Y desde esa asociación de mi imaginario infantil, las ciudades corren junto a un cauce. El río es entonces punto de partida para el asentamiento, para la vida. En «La calle es libre», el río inicia claro y con peces, para convertirse en poco tiempo en vertedero con la demanda creciente de la apretada demografía que lo rodea y, como el Guaire abajo en la ciudad, es también desagüe abierto de las casas y se desdibuja hasta desaparecer. Otras veces es frontera que separa, marca el límite de la convivencia frente a las diferencias culturales y se convierte en sueño de una amistad secreta entre dos niños de diferentes riberas, como en «La otra orilla». O es sueño hecho realidad, cuando los niños de «El puente» logran unir los pueblos cruzando el río, aunque les dure poco la alegría por la guerra en la que después se enfrentan los adultos.
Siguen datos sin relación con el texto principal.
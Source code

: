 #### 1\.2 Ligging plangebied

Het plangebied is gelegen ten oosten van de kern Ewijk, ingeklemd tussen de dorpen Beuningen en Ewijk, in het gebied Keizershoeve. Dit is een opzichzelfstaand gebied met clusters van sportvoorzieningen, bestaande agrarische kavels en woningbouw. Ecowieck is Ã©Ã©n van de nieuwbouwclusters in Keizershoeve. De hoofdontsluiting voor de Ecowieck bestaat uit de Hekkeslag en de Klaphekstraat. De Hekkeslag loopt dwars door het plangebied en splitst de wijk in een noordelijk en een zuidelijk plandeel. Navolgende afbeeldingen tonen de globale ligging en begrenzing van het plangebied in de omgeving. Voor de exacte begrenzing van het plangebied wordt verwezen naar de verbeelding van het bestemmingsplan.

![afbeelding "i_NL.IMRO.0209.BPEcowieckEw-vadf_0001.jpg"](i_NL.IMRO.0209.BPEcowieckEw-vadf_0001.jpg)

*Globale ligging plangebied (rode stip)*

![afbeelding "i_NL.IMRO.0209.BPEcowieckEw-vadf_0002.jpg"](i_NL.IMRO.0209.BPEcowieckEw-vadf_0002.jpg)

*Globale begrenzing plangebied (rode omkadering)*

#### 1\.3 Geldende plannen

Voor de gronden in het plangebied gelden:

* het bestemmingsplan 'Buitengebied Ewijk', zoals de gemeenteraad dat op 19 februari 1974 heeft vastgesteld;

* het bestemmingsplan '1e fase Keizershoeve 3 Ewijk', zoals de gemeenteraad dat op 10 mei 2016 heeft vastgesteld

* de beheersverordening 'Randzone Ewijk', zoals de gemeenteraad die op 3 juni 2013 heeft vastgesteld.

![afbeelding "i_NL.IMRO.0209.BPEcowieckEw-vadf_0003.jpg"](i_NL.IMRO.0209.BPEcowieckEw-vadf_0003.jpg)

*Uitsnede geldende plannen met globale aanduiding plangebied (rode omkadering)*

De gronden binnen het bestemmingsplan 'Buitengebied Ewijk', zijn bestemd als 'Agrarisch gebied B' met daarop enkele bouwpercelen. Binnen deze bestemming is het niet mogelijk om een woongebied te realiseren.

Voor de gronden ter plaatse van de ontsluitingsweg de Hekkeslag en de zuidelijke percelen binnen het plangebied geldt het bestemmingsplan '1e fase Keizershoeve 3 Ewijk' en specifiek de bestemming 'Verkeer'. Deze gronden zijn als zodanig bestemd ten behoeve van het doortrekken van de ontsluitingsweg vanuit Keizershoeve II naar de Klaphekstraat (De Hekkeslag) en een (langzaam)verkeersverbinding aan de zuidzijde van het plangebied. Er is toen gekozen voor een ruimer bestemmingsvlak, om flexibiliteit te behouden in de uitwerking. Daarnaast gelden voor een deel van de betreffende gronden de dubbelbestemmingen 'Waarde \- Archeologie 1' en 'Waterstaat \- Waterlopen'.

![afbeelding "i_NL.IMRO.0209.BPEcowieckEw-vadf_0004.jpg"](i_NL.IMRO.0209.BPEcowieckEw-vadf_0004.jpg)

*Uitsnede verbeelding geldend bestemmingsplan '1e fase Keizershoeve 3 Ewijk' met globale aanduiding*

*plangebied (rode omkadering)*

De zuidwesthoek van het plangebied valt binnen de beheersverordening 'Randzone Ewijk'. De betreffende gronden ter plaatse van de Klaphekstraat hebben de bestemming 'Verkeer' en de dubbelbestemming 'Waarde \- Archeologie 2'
A la orilla del agua conviven también los personajes de la serie Sapo, y es en «Sapo y el forastero» donde el río acompaña a Rata, recién llegada al bosque, a derrumbar los prejuicios que la reciben como sucio, vago e indeseable; pues en él nada a diario para asearse, de sus aguas rescata a Liebre que se ahoga, con ellas sofoca el fuego de la casa de Cochinito y a su orilla cuenta historias que fascinan a Sapo y Pata. 

El río es también camino para viajes deseados. Camila en su barco va a buscar el mar desde su habitación en «El barco de Camila», navegando hacia el atardecer. «Miguel Vicente Pata Caliente» anticipa su viaje más allá del río Guaire hasta las inmensas aguas libres de ese Orinoco grande que anhela y, cuando lo inicia, nos sumerge en ellas porque el motor del camión suena como ese río y ese rumor lo va arrullando –y nos arrulla con él– en la carretera.
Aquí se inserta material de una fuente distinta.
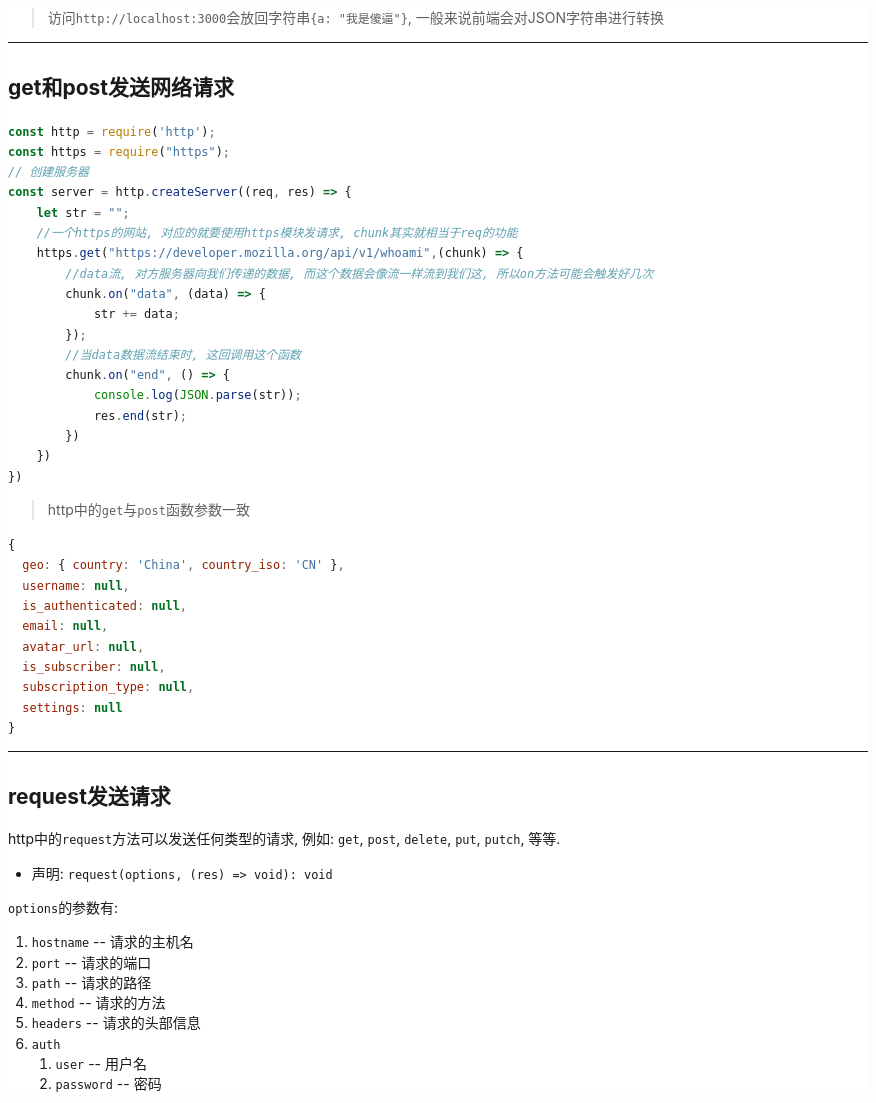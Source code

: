 > 访问`http://localhost:3000`会放回字符串`{a: "我是傻逼"}`, 一般来说前端会对JSON字符串进行转换

---

## get和post发送网络请求

```js
const http = require('http');
const https = require("https");
// 创建服务器
const server = http.createServer((req, res) => {
    let str = "";
    //一个https的网站, 对应的就要使用https模块发请求, chunk其实就相当于req的功能
    https.get("https://developer.mozilla.org/api/v1/whoami",(chunk) => {
        //data流, 对方服务器向我们传递的数据, 而这个数据会像流一样流到我们这, 所以on方法可能会触发好几次
        chunk.on("data", (data) => {
            str += data;
        });
        //当data数据流结束时, 这回调用这个函数
        chunk.on("end", () => {
            console.log(JSON.parse(str));
            res.end(str);
        })
    })
})
```

> http中的`get`与`post`函数参数一致

```js 最终响应的结果
{
  geo: { country: 'China', country_iso: 'CN' },
  username: null,
  is_authenticated: null,
  email: null,
  avatar_url: null,
  is_subscriber: null,
  subscription_type: null,
  settings: null
}
```

---

## request发送请求

http中的`request`方法可以发送任何类型的请求, 例如: `get`, `post`, `delete`, `put`, `putch`, 等等.

- 声明: `request(options, (res) => void): void`

`options`的参数有:

1. `hostname` -- 请求的主机名
2. `port` -- 请求的端口
3. `path` -- 请求的路径
4. `method` -- 请求的方法
5. `headers` -- 请求的头部信息
6. `auth`
   1. `user` -- 用户名
   2. `password` -- 密码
Otras veces el río es leyenda y fuerza salvaje, que signa la vida a su lado y si se desoye su advertencia se lleva el caserío, la escuela, los libros, para luego regresar a su apacible curso y dejar que la vida siga, como en «La joven maestra y la gran serpiente», donde luego de la crecida las mujeres y los niños reconstruyen la escuela y rehacen los libros con sus telas y sus hilos de colores. Esta fuerza también puede ser solo pérdida y desventura, cuando la lluvia arrasa los poblados y las vidas, dejando escenarios desolados y personajes que te asombran por su templanza. Es el caso de «María Diluvio», inspirado en el deslave de Vargas de 1999. Allí la lluvia es río de lodo y piedras, que reclama antiguos cauces de quebradas. 

Ir a sus aguas puede ser también ritual de despedida, dejar ir la vida flotando en su corriente. En «Más allá del gran río» y en «El pato y la muerte», el río es el último lugar de encuentro, el sitio de la última partida, tomando en sí la función de puente entre la vida, la muerte y la aceptación del duelo. Símbolo de cierre del ciclo natural, ambos libros otorgan al río la propiedad de acoger y convertir el pesar en un adiós más cálido. Se convierten en el Ganges literario para hacer más amable el entendimiento de la muerte como parte de la vida.

Y es el Ganges solo uno de los ríos alrededor del cual bulle la actividad humana, por lo que volvemos al punto de partida y viajamos a través del «Atlas del mundo», para localizar esas ciudades que han crecido en los márgenes de un cauce, nos adentramos en las «Historias de ríos» para saber más detalles de otros ríos y sus orígenes, sus recorridos, del hábitat en sus cursos o conocer «10 ríos que cambiaron el mundo» y descubrir cómo se han asentado las civilizaciones en torno a ellos y las construcciones que los han transformado.

Sin duda, navegar las páginas de estos libros es un fabuloso viaje fluvial que nos aproxima a ese protagonista –a veces muy presente, a veces olvidado– de muchas ciudades: el río.